Le début de "Mao II" m'a laissé perplexe parce que la première partie se déroule au Yankees Stadium et comme j'avais lu "Outremonde" dernièrement, j'ai retrouvé la même sensation et de plus, l'ambiance de cette scène est exactement la même, à un point tel où l'on croit relire "Outremonde". Par contre, on s'aperçoit rapidement que ce n'est pas la même chose parce qu'ici, ce n'est pas un match de baseball qui se joue, mais un mariage de masse, pour certains sectaires. Et cette scène du début commence à rappeler quelque peu la scène totalitaire de "1984" où les gens criaient leur haine à l'ennemi, même si les deux événements ont des buts opposés. DeLillo réussit à recréer l'angoisse des célébrations de masses où l'unification devient la monstruosité, la barbarie. Cette scène religieuse renvoie au piège de la foi aveugle où de nombreux croyants sont emprisonnés. Ensuite dans la deuxième partie (appelée "partie 1" dans le roman) le roman commence réellement. On est dans une librairie à New York, et nous découvrons le personnage de Scott Martineau et surtout de Brita, une photographe d'écrivains, qui s'est concentrée sur ces écrivains depuis son dégoût de photographier New York. Sur ce point, DeLillo a peut-être voulu montrer l'obsession de l'image, en prenant comme modèle des figures de l'écrit, en faisant d'eux des images immortalisées. Une autre facette du totalitarisme de la surface ! Et cette fois-ci elle veut prendre Bill Gray en photo, et Scott la conduira à Bill, qui lui, est le J.D. Salinger du roman. Comme lui, il se cache en haut d'une montagne. Aussi, la mariée du Yankees Stadium réapparaît dans cette partie. (Le roman est séparé en 4 parties). La troisième partie traitera d'un écrivain qui est fait prisonnier de terroristes mais reprendra surtout le récit de la deuxième partie, celui de Bill, Karen, Scott et Brita. Et finalement, la dernière partie nous conduira à Beyrouth.
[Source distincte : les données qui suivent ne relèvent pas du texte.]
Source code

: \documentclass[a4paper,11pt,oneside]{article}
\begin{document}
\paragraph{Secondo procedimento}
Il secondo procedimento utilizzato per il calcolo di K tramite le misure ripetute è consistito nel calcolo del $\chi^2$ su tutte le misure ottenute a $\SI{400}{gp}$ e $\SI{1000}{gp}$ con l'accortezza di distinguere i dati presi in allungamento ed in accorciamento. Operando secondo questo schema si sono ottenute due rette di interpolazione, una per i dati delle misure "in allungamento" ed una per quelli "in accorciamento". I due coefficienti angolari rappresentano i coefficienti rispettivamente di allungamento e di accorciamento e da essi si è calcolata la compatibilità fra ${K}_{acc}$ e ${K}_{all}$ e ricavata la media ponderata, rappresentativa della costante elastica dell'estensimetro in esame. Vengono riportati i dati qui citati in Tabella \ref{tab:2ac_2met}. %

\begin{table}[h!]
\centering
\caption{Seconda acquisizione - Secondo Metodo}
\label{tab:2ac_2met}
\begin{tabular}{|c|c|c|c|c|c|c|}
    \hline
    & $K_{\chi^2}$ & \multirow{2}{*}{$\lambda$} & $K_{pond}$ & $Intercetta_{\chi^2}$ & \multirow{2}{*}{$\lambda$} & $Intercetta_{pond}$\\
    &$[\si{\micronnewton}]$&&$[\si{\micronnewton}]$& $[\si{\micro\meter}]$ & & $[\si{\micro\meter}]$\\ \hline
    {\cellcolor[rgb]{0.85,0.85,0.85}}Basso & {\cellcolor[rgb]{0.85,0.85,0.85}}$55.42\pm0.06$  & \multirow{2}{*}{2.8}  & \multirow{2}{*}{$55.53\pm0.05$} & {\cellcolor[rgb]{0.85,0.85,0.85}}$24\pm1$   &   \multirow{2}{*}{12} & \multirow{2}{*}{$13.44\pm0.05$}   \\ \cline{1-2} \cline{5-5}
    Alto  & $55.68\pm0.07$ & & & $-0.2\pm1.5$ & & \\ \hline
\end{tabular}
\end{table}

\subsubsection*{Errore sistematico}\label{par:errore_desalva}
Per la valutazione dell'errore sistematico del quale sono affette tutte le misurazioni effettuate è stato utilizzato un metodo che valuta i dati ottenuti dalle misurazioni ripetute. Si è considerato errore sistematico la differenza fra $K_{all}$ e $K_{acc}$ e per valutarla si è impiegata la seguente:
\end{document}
On retrouve dans ce roman, et avec le plus grand des bonheurs, la poésie dans la prose de Don DeLillo qu'il avait abandonné dans "Libra". De plus, "Mao II" contient des dialogues extraordinairement biens écrits et les conversations ont souvent pour sujets les éléments perturbateurs de la société, ce qui gangrène le politique. Il est fascinant de lire DeLillo et de constater à quel point il est un écrivain de talent.

Alors, pour conclure, il est important de mentionner que "Mao II" est un livre sur l'écrivain et son rapport à la célébrité, sur l'art et son rapport à la réalité. C'est aussi un livre sur le danger de l'écriture qui aboutira sur un sujet stupéfiant, celui de la relation entre le terrorisme et l'art. C'est un peu la thèse de Roberto Bolaño qui est prouvée dans ce roman, thèse selon laquelle l'écriture consiste à se jeter dans le vide, à vivre dangereusement. On pourrait dire que "Mao II" est une pratique pour "Outremonde", son réel chef-d'oeuvre. "Mao II" est de beaucoup plus court (275 pages), les personnages sont plus attachants, plus humains, et les récits sont construits de la même façon, et certains thèmes sont les mêmes.